- _Problem to solve_:
Reproduce exactly the lines below from the one containing "Unit \\ \hline" through the one containing "Momentum in x-direction", including both, and nothing else.

- _Provided records_:
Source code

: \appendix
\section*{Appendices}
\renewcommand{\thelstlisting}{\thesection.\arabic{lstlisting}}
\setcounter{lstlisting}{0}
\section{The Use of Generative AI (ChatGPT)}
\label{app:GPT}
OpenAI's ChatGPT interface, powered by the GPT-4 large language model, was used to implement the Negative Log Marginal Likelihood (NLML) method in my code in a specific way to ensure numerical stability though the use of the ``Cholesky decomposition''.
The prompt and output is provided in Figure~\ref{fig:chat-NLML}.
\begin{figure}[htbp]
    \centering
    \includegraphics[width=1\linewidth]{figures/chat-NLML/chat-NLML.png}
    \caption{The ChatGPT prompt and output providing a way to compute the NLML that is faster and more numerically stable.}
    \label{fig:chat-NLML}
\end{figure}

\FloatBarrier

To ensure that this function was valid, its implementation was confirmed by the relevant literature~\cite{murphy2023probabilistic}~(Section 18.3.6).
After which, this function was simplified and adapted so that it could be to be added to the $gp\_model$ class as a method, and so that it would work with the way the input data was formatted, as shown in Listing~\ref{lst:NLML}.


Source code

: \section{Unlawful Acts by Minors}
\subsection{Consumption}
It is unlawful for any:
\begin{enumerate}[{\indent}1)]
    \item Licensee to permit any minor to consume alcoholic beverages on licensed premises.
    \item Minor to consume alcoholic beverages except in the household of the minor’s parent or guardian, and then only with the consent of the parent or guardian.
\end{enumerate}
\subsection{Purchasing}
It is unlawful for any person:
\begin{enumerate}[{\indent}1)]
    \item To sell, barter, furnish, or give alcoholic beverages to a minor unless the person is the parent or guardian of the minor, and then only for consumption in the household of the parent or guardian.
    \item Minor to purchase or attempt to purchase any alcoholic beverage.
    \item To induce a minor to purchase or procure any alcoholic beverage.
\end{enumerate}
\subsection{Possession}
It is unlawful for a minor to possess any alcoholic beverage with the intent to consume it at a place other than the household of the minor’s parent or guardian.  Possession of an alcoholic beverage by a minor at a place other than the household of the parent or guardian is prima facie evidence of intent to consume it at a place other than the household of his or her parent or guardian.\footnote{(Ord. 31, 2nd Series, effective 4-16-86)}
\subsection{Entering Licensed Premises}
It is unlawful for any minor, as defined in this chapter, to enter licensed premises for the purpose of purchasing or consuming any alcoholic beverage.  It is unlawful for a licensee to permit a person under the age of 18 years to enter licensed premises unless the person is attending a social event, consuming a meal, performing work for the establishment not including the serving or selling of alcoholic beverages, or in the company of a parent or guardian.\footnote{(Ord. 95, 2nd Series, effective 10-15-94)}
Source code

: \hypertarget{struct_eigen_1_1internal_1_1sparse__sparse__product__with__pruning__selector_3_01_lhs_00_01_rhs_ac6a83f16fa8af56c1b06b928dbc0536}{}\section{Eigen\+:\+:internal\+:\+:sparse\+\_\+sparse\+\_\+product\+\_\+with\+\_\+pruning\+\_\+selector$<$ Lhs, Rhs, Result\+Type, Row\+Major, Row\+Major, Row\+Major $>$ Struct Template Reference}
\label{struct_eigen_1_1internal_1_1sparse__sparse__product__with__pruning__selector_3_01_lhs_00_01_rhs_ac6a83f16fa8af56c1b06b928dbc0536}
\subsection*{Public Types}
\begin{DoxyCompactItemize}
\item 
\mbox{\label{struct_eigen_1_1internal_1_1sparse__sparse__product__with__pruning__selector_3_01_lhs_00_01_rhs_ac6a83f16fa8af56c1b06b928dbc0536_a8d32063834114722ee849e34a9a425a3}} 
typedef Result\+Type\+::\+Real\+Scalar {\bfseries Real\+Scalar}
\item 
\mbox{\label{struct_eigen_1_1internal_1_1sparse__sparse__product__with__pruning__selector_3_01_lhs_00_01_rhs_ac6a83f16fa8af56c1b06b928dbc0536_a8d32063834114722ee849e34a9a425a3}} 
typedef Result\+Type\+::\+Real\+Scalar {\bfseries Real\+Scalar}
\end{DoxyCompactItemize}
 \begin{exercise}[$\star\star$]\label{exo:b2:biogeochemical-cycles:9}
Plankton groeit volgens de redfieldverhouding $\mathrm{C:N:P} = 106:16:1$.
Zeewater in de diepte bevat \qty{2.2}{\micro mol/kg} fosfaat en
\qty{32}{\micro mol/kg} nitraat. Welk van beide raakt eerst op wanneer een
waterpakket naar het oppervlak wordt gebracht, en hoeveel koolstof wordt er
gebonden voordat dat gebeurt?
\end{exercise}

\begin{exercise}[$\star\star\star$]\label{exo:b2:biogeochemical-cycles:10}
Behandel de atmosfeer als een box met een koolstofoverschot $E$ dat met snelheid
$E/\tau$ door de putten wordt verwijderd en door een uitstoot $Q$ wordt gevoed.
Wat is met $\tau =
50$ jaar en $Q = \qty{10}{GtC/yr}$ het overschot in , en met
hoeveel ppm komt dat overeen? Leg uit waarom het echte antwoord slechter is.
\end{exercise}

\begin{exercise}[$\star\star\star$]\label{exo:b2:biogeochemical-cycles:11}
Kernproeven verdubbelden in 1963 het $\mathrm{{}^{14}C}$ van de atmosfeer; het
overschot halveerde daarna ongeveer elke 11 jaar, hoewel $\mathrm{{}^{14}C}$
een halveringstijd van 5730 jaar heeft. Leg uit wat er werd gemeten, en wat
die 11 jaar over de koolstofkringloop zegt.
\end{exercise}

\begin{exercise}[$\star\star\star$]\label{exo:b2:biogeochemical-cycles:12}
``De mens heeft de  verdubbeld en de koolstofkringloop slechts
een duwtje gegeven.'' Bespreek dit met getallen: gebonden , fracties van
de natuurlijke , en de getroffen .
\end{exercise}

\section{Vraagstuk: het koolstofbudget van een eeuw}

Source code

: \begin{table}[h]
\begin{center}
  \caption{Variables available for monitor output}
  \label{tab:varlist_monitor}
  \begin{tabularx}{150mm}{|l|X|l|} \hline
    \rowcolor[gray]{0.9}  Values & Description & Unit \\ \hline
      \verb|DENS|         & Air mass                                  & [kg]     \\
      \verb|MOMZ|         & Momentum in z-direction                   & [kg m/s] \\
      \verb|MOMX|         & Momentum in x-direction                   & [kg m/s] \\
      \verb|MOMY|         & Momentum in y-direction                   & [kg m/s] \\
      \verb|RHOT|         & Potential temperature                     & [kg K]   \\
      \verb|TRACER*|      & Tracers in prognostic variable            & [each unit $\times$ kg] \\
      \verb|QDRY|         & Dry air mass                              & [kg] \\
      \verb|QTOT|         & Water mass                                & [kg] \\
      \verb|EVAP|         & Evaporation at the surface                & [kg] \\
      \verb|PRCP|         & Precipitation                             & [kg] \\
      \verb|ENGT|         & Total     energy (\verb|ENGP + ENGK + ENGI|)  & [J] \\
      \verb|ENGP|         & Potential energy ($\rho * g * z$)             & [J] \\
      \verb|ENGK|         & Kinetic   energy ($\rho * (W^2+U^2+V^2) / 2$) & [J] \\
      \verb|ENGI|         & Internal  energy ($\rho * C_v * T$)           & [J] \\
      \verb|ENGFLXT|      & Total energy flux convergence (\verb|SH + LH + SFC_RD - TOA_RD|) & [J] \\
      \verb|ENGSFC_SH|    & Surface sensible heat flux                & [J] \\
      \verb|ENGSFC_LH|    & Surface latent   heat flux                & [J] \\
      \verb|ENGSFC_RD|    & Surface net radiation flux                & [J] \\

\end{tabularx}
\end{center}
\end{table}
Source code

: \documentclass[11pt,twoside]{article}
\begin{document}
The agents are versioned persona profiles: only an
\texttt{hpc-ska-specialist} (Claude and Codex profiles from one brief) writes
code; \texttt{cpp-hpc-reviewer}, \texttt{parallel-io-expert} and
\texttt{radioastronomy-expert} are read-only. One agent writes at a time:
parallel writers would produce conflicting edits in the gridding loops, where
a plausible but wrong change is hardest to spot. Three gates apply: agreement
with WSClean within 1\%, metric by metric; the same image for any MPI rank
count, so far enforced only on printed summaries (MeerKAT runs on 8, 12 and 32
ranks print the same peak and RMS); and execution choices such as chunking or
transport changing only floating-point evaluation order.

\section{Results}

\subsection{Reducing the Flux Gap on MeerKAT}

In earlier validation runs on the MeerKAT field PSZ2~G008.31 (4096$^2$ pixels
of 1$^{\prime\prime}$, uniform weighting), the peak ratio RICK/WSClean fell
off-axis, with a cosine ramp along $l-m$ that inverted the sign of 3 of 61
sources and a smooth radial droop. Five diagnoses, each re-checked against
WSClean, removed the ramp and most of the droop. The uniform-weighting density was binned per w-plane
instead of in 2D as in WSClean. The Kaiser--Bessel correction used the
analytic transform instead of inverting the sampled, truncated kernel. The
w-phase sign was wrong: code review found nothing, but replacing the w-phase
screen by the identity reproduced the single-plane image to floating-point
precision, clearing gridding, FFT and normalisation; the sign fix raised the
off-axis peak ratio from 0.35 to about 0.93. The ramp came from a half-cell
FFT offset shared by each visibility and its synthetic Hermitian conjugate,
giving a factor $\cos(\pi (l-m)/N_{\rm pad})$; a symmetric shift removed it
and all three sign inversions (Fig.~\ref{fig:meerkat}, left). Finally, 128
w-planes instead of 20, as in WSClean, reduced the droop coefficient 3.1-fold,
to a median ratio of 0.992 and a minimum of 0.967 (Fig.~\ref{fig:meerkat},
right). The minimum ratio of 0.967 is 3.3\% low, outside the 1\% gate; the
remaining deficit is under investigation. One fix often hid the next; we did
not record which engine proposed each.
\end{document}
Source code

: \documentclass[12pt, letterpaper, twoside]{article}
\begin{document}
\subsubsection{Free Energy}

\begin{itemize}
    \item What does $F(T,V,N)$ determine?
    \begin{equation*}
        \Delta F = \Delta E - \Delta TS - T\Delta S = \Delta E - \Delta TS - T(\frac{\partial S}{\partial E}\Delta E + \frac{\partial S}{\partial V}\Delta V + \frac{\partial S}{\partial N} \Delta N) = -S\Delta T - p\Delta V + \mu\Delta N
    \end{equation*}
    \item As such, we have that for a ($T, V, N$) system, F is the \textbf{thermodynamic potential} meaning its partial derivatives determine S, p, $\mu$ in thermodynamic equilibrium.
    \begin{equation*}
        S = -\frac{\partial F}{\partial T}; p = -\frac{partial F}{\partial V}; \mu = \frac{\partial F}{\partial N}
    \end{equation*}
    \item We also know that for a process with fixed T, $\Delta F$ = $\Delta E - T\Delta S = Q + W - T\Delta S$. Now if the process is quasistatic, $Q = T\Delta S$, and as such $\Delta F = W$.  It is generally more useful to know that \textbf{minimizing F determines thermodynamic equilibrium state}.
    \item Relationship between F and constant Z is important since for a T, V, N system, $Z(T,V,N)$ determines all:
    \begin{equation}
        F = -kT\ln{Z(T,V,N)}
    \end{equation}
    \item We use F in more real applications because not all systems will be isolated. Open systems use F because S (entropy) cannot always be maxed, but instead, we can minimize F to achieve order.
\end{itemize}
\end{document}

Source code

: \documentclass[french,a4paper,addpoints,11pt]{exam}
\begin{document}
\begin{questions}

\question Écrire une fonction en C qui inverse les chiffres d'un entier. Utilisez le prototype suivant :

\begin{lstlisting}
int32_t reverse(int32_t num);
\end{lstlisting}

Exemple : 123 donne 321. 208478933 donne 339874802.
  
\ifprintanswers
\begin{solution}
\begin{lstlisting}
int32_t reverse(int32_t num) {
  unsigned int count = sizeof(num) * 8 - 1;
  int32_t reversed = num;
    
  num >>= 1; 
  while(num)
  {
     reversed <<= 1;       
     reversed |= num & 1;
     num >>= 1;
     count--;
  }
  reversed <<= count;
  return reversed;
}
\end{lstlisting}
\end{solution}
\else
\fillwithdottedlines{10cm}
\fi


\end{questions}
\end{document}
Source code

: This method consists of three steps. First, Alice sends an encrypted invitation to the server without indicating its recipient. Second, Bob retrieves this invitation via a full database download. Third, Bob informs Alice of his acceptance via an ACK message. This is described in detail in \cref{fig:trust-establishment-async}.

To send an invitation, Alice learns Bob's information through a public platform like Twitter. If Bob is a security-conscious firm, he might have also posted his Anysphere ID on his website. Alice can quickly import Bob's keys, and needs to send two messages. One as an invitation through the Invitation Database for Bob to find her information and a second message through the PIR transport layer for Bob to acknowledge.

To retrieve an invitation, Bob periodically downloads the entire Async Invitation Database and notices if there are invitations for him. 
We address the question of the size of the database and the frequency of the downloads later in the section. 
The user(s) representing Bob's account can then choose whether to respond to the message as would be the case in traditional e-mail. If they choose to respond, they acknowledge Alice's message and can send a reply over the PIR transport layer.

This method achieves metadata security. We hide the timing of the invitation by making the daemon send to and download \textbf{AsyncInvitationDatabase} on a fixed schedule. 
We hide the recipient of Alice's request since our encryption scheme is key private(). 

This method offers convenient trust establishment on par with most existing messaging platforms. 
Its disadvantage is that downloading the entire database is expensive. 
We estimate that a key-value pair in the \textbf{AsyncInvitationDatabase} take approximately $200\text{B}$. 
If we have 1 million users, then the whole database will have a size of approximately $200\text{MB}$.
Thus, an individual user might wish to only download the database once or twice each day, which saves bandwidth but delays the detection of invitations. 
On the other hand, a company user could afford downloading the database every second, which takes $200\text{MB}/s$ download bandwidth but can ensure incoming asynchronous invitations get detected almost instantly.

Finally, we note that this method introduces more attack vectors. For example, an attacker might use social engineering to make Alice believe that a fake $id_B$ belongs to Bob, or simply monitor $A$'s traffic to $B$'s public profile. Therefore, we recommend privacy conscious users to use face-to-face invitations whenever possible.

- _Exercise answer_:
    \rowcolor[gray]{0.9}  Values & Description & Unit \\ \hline
      \verb|DENS|         & Air mass                                  & [kg]     \\
      \verb|MOMZ|         & Momentum in z-direction                   & [kg m/s] \\
      \verb|MOMX|         & Momentum in x-direction                   & [kg m/s] \\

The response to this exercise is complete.